Look through the data below and, wherever a line carries the word "zshrc", please copy that line.

(Data extracts Opens)

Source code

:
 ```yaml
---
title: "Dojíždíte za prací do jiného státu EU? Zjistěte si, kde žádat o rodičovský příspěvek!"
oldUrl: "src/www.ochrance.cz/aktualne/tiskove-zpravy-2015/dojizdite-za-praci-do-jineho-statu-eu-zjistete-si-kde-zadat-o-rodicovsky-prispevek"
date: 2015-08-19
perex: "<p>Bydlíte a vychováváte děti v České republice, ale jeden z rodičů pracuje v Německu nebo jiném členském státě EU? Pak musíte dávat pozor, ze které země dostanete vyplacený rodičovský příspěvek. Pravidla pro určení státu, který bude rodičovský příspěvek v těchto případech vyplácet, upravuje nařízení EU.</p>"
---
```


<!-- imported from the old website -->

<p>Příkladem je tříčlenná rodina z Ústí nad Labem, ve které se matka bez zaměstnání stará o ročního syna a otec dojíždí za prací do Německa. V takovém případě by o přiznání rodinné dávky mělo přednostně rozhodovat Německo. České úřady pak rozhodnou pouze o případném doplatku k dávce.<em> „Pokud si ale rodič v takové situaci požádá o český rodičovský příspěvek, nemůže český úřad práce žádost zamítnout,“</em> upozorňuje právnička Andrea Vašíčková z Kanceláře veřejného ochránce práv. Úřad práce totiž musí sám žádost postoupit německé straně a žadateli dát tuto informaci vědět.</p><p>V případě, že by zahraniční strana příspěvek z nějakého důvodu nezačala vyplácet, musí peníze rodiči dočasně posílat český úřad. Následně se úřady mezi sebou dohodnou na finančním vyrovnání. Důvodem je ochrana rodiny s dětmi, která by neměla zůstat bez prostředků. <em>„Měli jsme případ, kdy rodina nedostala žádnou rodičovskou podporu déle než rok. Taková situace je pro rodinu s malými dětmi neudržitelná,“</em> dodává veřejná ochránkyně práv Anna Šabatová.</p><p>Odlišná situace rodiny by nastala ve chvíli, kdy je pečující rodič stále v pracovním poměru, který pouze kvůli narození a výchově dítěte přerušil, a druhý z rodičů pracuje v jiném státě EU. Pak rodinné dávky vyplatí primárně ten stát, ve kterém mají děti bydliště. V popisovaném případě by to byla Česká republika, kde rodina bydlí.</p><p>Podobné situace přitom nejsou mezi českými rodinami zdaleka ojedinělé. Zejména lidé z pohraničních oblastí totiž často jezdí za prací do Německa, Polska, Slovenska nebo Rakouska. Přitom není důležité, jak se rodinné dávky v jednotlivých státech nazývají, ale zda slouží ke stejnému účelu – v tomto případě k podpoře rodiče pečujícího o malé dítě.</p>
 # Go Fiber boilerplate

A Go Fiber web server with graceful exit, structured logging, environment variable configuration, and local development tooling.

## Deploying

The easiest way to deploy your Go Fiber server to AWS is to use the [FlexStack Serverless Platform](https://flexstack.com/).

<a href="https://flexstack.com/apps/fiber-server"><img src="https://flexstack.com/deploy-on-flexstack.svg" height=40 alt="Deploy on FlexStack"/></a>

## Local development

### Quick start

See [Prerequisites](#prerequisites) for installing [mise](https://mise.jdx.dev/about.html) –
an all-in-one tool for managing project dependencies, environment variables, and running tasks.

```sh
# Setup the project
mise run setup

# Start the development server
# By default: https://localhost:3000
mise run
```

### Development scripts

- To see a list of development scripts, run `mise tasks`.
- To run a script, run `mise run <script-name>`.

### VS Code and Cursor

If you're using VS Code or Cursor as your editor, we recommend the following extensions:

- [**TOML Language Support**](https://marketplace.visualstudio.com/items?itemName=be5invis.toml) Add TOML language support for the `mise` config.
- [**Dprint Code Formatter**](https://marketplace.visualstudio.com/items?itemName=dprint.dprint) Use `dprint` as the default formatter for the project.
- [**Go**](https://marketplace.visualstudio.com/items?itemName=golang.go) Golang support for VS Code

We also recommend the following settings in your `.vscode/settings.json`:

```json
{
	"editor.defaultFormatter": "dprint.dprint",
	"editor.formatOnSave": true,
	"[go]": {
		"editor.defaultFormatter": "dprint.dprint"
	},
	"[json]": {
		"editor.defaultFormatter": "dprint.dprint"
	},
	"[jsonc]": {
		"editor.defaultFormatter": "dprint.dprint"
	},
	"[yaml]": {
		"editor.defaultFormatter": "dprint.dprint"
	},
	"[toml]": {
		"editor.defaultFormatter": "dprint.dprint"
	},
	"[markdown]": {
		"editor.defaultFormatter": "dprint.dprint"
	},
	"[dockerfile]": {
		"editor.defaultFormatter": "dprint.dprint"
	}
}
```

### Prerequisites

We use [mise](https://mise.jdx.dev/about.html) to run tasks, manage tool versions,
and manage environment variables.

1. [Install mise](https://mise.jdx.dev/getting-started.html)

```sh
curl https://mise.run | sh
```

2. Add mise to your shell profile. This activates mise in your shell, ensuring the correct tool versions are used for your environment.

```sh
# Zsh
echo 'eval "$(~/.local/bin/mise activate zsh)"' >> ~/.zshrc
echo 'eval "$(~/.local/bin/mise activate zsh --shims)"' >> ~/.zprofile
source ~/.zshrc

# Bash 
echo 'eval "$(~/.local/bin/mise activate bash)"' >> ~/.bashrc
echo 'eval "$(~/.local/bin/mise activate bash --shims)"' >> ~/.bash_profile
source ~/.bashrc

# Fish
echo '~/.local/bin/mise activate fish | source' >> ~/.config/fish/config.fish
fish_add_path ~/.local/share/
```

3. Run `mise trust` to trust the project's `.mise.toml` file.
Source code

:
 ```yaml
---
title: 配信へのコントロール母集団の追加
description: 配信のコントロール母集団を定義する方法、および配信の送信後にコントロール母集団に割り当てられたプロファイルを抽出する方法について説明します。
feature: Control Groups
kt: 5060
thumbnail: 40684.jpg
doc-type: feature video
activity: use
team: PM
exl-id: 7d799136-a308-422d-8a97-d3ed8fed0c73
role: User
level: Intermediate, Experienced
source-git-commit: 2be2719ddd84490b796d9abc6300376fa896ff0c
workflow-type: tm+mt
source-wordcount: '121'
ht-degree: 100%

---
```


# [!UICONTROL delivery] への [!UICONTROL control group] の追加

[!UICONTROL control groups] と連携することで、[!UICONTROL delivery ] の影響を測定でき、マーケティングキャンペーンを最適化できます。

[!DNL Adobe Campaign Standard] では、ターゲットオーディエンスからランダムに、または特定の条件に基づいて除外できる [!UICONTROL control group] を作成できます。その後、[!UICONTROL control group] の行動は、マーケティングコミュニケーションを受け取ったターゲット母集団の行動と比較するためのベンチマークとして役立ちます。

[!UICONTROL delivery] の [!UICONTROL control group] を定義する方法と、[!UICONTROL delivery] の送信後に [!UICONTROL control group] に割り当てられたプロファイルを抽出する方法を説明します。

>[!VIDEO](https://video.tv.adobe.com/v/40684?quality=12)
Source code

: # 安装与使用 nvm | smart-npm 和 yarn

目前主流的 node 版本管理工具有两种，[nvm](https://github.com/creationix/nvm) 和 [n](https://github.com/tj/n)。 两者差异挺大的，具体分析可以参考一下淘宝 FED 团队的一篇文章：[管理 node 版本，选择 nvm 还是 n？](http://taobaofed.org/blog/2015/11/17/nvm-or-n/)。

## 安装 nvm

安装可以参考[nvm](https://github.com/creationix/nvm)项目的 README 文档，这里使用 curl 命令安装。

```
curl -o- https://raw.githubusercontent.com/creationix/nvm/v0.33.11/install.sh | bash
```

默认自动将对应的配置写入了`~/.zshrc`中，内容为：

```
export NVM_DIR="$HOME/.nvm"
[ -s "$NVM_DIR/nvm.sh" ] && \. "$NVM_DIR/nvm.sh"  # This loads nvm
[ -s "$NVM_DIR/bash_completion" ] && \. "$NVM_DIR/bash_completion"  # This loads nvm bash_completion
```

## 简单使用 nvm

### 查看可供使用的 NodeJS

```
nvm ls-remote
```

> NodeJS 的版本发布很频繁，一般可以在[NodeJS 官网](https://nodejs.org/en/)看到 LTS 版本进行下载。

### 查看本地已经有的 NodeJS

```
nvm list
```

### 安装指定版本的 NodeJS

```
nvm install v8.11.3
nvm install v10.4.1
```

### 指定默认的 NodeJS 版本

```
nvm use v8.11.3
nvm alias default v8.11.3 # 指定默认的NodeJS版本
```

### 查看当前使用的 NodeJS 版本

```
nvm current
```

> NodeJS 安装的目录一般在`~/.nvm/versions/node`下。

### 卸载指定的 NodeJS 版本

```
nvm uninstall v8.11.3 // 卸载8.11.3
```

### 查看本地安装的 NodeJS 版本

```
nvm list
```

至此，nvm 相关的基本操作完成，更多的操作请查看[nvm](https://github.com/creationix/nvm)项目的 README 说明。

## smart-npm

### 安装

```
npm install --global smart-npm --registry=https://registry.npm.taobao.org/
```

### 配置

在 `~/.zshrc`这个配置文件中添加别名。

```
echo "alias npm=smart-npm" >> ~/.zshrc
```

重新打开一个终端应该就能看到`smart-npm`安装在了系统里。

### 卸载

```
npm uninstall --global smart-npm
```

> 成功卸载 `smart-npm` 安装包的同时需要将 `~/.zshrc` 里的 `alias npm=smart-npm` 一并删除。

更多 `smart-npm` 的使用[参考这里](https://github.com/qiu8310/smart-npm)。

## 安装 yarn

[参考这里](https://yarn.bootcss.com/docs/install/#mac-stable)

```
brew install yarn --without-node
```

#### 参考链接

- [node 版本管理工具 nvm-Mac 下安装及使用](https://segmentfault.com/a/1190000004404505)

(Data extracts Closes)

Exercise solution
echo 'eval "$(~/.local/bin/mise activate zsh)"' >> ~/.zshrc
source ~/.zshrc
默认自动将对应的配置写入了`~/.zshrc`中，内容为：
在 `~/.zshrc`这个配置文件中添加别名。
echo "alias npm=smart-npm" >> ~/.zshrc
> 成功卸载 `smart-npm` 安装包的同时需要将 `~/.zshrc` 里的 `alias npm=smart-npm` 一并删除。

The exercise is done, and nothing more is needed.